[STORED DATA]
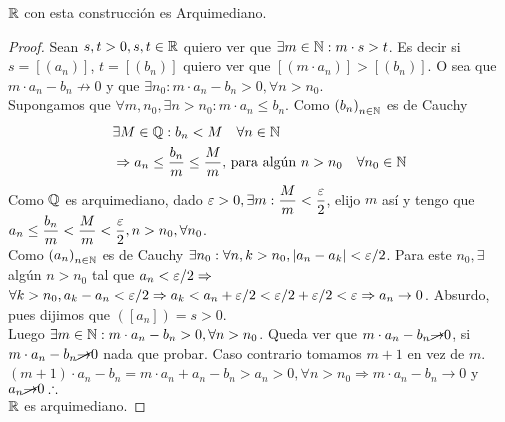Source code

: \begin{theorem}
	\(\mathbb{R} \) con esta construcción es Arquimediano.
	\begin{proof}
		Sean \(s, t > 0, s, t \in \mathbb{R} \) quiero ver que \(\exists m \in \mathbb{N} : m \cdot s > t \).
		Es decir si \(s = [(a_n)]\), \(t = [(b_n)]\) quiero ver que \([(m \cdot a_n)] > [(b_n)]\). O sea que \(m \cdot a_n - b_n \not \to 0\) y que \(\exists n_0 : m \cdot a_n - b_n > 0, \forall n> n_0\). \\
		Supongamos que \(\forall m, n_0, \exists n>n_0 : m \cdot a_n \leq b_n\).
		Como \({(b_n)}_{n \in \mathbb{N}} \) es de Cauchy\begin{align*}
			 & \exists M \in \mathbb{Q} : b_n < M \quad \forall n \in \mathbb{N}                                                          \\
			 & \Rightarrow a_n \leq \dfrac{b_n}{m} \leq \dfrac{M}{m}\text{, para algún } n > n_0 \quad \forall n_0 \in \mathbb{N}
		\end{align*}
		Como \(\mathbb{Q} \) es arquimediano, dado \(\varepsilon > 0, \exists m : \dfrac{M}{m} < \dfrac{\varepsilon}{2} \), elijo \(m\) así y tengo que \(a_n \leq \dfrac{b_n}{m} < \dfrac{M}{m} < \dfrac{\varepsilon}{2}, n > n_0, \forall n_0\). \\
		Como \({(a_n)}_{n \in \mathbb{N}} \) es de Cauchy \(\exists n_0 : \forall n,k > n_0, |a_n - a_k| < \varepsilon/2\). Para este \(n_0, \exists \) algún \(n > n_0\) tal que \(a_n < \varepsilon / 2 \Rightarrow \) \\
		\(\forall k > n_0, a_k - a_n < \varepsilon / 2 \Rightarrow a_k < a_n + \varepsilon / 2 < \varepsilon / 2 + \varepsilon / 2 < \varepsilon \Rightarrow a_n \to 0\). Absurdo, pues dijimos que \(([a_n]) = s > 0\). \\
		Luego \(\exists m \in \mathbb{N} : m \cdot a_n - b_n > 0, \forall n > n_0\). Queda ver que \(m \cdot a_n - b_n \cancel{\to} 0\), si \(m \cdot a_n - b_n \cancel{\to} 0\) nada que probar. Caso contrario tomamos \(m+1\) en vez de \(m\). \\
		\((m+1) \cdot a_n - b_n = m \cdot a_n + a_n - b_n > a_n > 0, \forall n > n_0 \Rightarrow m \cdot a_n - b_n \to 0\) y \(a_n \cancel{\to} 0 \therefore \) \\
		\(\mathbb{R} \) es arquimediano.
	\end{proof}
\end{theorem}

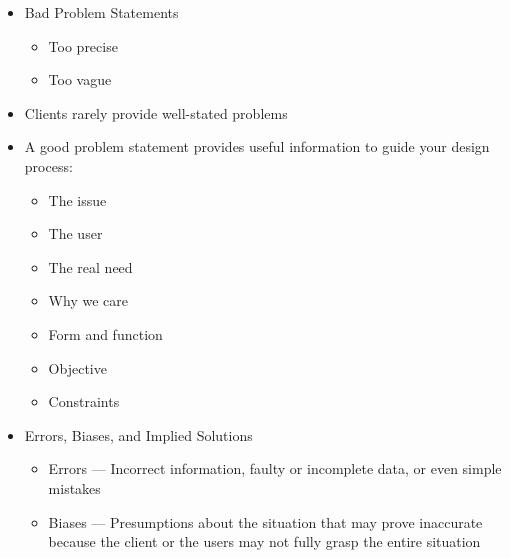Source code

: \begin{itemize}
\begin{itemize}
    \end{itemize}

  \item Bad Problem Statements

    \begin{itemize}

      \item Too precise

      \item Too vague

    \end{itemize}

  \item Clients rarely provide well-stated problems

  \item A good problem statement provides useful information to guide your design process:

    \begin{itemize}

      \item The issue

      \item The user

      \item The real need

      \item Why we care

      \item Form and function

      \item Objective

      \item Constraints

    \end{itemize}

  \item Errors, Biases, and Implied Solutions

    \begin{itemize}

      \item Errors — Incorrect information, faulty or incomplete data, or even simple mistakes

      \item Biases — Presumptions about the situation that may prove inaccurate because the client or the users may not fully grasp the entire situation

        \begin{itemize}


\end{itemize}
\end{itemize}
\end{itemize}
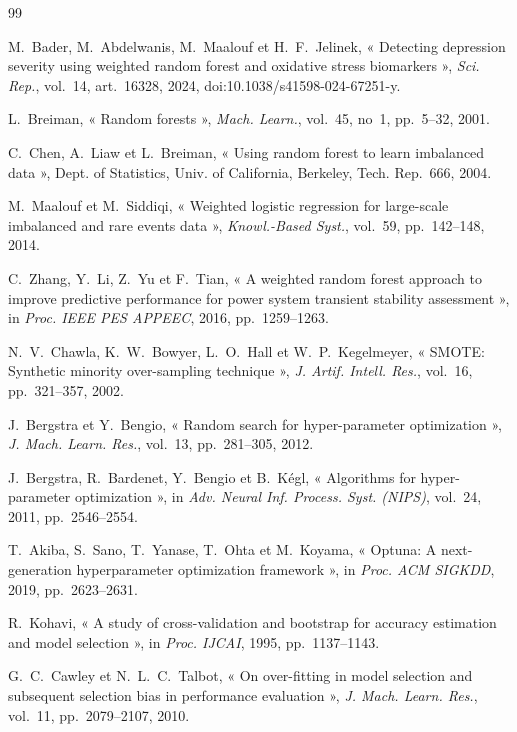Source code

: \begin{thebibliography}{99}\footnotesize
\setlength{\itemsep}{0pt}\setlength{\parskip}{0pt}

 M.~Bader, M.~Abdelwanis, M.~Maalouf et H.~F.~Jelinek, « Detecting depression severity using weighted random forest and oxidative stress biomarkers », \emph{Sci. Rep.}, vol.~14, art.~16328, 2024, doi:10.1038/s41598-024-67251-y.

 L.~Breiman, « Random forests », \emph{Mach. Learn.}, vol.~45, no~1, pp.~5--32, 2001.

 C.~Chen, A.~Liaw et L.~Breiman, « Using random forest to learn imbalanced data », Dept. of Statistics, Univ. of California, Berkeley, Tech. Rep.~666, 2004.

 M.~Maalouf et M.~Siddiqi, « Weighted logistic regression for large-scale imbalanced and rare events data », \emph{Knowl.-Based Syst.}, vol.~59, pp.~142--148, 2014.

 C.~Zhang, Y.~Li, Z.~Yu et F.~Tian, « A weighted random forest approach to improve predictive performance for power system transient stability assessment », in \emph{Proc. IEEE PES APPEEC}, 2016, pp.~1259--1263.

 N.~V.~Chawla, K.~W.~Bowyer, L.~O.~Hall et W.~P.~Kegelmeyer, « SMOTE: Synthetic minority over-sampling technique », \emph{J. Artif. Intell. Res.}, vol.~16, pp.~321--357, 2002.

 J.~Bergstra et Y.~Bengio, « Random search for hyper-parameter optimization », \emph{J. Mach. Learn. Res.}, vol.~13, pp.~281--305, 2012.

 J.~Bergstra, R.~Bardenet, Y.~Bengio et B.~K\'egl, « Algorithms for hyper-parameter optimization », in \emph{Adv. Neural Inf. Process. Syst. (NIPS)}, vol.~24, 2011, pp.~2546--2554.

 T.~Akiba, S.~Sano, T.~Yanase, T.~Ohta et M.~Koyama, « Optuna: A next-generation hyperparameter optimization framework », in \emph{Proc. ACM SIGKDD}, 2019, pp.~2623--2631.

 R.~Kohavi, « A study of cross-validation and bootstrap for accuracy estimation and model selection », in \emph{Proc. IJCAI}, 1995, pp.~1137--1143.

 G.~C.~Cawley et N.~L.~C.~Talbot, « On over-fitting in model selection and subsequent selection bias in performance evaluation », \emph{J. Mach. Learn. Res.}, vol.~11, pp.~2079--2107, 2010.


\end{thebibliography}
[/STORED DATA]
[STORED DATA]
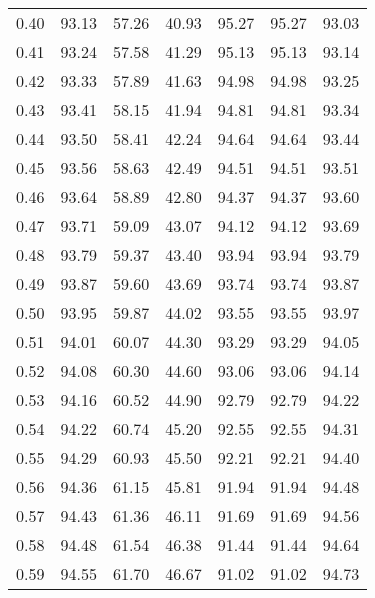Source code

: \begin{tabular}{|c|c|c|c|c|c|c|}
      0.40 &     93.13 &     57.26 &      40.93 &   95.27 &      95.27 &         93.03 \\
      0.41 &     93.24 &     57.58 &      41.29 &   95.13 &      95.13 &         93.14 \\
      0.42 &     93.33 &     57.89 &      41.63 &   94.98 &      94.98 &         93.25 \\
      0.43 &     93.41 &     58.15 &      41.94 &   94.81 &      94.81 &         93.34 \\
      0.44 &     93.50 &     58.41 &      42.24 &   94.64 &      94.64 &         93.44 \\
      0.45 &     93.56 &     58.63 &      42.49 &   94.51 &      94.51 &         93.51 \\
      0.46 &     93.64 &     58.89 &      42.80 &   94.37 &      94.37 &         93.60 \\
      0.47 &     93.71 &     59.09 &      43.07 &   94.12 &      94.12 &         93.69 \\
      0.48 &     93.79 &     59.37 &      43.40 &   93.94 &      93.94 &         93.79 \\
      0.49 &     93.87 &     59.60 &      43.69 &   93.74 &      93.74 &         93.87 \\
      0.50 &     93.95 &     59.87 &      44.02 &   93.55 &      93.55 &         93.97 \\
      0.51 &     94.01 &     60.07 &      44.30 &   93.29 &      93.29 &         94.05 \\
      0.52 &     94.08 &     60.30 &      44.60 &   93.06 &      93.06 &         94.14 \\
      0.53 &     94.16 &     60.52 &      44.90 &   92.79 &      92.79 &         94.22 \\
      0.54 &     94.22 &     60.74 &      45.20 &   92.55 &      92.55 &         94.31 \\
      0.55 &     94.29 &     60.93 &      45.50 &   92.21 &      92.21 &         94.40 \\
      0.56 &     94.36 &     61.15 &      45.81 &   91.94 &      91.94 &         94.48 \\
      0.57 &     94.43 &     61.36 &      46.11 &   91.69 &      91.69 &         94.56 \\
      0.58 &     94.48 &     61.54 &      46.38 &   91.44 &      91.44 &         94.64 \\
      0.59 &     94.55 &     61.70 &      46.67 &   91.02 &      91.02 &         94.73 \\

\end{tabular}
[/STORED DATA]
* THE PROBLEM
Isolate the lines above that contain the word "align" and copy them.

* ANSWER
		Como \({(b_n)}_{n \in \mathbb{N}} \) es de Cauchy\begin{align*}
		\end{align*}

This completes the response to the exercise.